## WHAT TO PRODUCE:
From the line that contains "你要是连自己到底在干嘛，公司到底在干嘛都弄不清楚，那你还活在石器时代。" to the end of the records below, copy every line exactly. Both the first and last of these lines count.

## RECORDS FOR THE TASK:
::::

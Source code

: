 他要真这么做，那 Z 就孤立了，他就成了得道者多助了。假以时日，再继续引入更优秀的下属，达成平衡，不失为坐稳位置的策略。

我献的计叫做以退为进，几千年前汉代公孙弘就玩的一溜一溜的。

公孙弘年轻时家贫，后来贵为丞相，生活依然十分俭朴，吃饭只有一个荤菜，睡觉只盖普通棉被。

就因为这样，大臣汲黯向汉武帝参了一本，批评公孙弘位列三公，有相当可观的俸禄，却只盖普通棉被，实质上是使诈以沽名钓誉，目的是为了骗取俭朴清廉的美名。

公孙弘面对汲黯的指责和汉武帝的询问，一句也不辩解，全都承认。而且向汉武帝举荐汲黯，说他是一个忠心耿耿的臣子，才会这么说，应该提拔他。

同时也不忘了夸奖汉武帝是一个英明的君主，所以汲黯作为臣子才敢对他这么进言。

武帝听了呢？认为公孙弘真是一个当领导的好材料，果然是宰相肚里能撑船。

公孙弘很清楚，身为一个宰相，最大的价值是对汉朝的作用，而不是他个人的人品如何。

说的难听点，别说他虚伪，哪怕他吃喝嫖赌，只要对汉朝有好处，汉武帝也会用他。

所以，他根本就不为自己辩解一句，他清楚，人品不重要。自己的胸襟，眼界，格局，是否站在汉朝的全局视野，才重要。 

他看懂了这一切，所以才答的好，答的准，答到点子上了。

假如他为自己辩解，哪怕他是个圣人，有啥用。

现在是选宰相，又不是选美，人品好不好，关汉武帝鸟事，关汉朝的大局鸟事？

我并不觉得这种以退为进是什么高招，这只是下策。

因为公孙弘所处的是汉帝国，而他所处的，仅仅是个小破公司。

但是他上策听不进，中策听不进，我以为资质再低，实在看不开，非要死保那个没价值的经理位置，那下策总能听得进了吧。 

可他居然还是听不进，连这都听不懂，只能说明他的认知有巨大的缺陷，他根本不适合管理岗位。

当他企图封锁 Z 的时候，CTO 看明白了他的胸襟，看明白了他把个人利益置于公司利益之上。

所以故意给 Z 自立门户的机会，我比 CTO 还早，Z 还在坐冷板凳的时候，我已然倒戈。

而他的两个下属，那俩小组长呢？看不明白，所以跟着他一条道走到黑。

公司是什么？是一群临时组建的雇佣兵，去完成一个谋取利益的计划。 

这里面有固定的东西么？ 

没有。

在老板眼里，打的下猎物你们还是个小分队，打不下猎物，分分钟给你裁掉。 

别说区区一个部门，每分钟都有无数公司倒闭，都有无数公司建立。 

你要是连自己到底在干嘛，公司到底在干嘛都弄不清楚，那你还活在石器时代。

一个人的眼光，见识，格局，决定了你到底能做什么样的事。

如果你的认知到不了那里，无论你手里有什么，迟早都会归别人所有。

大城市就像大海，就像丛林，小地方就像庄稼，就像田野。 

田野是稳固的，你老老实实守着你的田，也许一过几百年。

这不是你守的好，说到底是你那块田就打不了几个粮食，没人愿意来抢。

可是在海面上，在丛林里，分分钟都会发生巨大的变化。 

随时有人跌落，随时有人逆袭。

::::

## OUTPUT:
你要是连自己到底在干嘛，公司到底在干嘛都弄不清楚，那你还活在石器时代。

一个人的眼光，见识，格局，决定了你到底能做什么样的事。

如果你的认知到不了那里，无论你手里有什么，迟早都会归别人所有。

大城市就像大海，就像丛林，小地方就像庄稼，就像田野。 

田野是稳固的，你老老实实守着你的田，也许一过几百年。

这不是你守的好，说到底是你那块田就打不了几个粮食，没人愿意来抢。

可是在海面上，在丛林里，分分钟都会发生巨大的变化。 

随时有人跌落，随时有人逆袭。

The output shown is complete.